The Magic Of Forgiveness: Reviewing ‘Strange Academy: Finals’ #2

by Scott Redmond

Overview

‘Strange Academy: Finals’ keeps doing what the series does best, hitting deep emotional moments with these magical characters who feel like they’ve been part of the Marvel Universe forever. This is a series that continuously improves and entrenches itself deeper and deeper into both the magical and non-magical side of Marvel, a series that any Marvel or comic book fan should be checking out.

Overall
9/10
9/10

A bit of harmony has returned to the halls of the Strange Academy. Students that originally left with Emily have returned, and the hatchet has been buried as the student body comes together once more, trying to rebuild what they once had. All this is just in time to pull off a daring ill-advised move to try and save one of their own who took a dark turn. 

Sure all the magical stuff that this series has put into play, helping deepen the realm of magic at Marvel in magnificent and terrifying ways, but what has helped really been special is the character work. None of these students existed before this series began yet all of them feel so fleshed out as if they’ve been in the Marvel Universe all along. Skottie Young gives us so many really thoughtful, enriching, and just emotional moments with these teenagers which makes them such rich characters after roughly two years of existence. It would have been easy to drag out hurt feelings about what happened but having Doyle, then then the others, forgive and welcome back Zoe and the others because they are friends who cared about one another was so much better. 

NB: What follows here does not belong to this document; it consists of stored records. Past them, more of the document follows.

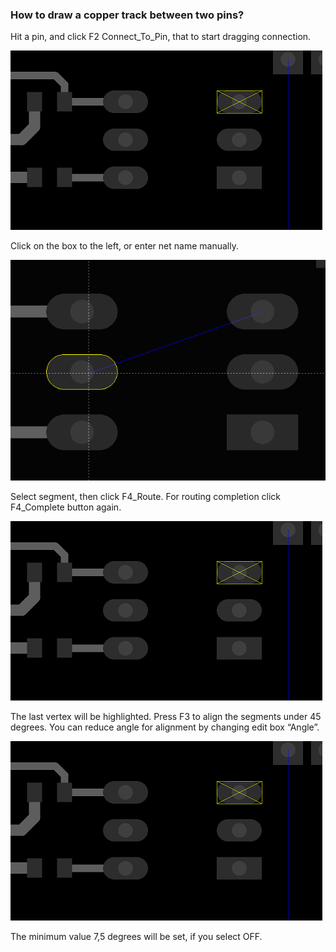 ### How to draw a copper track between two pins?

Hit a pin, and click F2 Connect_To_Pin, that to start dragging connection. 
   
![](/pictures/pin_selected.png)

Click on the box to the left, or enter net name manually.

![](/pictures/drag_con.png)

Select segment, then click F4_Route. For routing сompletion click F4_Complete button again.

![](/pictures/pin_selected.png)

The last vertex will be highlighted. Press F3 to align the segments under 45 degrees. You can reduce angle for alignment by changing edit box “Angle”.

![](/pictures/pin_selected.png)

The minimum value 7,5 degrees will be set, if you select OFF.
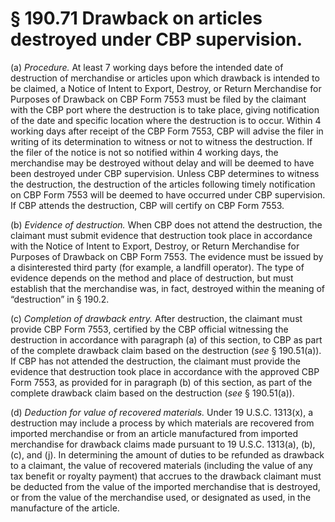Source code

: # § 190.71   Drawback on articles destroyed under CBP supervision.

(a) *Procedure.* At least 7 working days before the intended date of destruction of merchandise or articles upon which drawback is intended to be claimed, a Notice of Intent to Export, Destroy, or Return Merchandise for Purposes of Drawback on CBP Form 7553 must be filed by the claimant with the CBP port where the destruction is to take place, giving notification of the date and specific location where the destruction is to occur. Within 4 working days after receipt of the CBP Form 7553, CBP will advise the filer in writing of its determination to witness or not to witness the destruction. If the filer of the notice is not so notified within 4 working days, the merchandise may be destroyed without delay and will be deemed to have been destroyed under CBP supervision. Unless CBP determines to witness the destruction, the destruction of the articles following timely notification on CBP Form 7553 will be deemed to have occurred under CBP supervision. If CBP attends the destruction, CBP will certify on CBP Form 7553.


(b) *Evidence of destruction.* When CBP does not attend the destruction, the claimant must submit evidence that destruction took place in accordance with the Notice of Intent to Export, Destroy, or Return Merchandise for Purposes of Drawback on CBP Form 7553. The evidence must be issued by a disinterested third party (for example, a landfill operator). The type of evidence depends on the method and place of destruction, but must establish that the merchandise was, in fact, destroyed within the meaning of “destruction” in § 190.2.


(c) *Completion of drawback entry.* After destruction, the claimant must provide CBP Form 7553, certified by the CBP official witnessing the destruction in accordance with paragraph (a) of this section, to CBP as part of the complete drawback claim based on the destruction (*see* § 190.51(a)). If CBP has not attended the destruction, the claimant must provide the evidence that destruction took place in accordance with the approved CBP Form 7553, as provided for in paragraph (b) of this section, as part of the complete drawback claim based on the destruction (*see* § 190.51(a)).


(d) *Deduction for value of recovered materials.* Under 19 U.S.C. 1313(x), a destruction may include a process by which materials are recovered from imported merchandise or from an article manufactured from imported merchandise for drawback claims made pursuant to 19 U.S.C. 1313(a), (b), (c), and (j). In determining the amount of duties to be refunded as drawback to a claimant, the value of recovered materials (including the value of any tax benefit or royalty payment) that accrues to the drawback claimant must be deducted from the value of the imported merchandise that is destroyed, or from the value of the merchandise used, or designated as used, in the manufacture of the article.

We’re shown more of that when later this group of kids wonders about Calvin, only to find out his fate and they risk everything to save him from Gaslamp. After all the adventures they have been on and the things they’ve dealt with, seeing them planning and being smart about their overall plan (even if Gaslamp saw through it) was an easy way to show the character growth we’ve now reached. Also, I think the choice to have the first half of the issue be the reconciliation and then magical school cleaning (and a feast) is a great call because it reconfirms the lighter magical side of this series before going back in for more heaping helpings of the darker side. 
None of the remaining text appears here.